Not a damn thing

Posted by Jeff Gaus

I recently attended the SIIA On-Demand conference in San Jose. The most interesting comment I heard all week was: “SFA/CRM [sales force automation/customer relationship management] systems have never helped a salesperson sell a damn thing. They are a reporting tool.” The speaker: Anthony Lye, SVP Oracle Corporation.

WOW! I guess he would know; Oracle is arguably the largest provider of SFA/CRM systems globally. And, I completely agree. CRM systems are a scoreboard that feed information to sales management and finance about what has happened. Having a salesperson dependent on CRM systems is akin to driving your car by looking in the rearview mirror.

So, if CRM is historical and doesn’t help us sell, what does? 

This is the question the Prolifiq management team asked ourselves 6 years ago; and it is the question that drives everything we do. We set out to build a bridge between sales and marketing to deliver top-line revenue growth, reduced cost, improved productivity and an enhanced brand experience for the customer. Have we been successful? Yes and no. Yes, in that we service some of the largest companies in the world, who are all leaders in their respective industries. No, in that we don’t yet have you as a customer. But, you can change that…;-)

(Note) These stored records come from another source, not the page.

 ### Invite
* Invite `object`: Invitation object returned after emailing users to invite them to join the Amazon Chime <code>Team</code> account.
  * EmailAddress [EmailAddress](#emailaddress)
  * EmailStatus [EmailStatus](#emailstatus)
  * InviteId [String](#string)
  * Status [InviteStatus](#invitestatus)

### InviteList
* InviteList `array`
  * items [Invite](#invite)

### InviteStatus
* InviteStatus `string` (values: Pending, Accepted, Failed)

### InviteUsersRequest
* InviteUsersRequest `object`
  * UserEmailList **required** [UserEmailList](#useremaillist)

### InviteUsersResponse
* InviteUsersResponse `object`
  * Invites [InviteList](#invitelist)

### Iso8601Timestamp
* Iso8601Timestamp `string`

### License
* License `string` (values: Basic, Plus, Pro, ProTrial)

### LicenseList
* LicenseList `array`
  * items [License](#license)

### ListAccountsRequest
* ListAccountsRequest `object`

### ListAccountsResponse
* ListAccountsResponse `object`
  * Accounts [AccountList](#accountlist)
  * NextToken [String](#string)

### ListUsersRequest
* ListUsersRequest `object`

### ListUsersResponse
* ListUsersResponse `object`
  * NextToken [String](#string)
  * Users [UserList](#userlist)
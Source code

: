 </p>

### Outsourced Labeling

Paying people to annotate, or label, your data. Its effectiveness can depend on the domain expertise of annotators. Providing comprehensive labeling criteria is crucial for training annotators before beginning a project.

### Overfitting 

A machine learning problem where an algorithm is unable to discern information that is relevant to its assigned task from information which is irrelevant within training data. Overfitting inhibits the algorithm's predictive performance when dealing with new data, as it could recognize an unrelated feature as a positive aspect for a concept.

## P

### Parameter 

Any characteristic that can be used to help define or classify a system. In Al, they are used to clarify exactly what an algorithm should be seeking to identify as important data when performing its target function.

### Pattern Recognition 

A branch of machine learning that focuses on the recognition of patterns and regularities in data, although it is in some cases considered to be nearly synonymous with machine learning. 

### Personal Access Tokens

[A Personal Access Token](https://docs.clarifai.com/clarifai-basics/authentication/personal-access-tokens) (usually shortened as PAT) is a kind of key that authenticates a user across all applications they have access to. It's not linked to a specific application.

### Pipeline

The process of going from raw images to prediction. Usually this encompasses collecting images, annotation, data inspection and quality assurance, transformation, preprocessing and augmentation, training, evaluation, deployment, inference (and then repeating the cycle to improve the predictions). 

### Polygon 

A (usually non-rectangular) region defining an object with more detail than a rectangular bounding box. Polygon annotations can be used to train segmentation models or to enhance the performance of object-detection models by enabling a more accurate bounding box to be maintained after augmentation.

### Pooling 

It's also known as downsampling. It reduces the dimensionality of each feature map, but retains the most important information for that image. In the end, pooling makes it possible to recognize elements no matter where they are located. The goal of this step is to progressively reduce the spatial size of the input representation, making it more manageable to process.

I have spent these past weeks telling the salesperson’s story to help you understand Prolifiq’s mission. I have personally enjoyed this journey because it allowed me to publicly say some things I would normally only say in private. This journey has been challenging and rewarding because it has forced me to step outside my comfort zone—so I thank you for taking the time to read my musings.

In my next post, we (the entire Prolifiq team) will begin a new journey. We will begin transparently telling the inside story of Prolifiq as we continue to grow and evolve. I invite you to join us as we take this journey for all to see.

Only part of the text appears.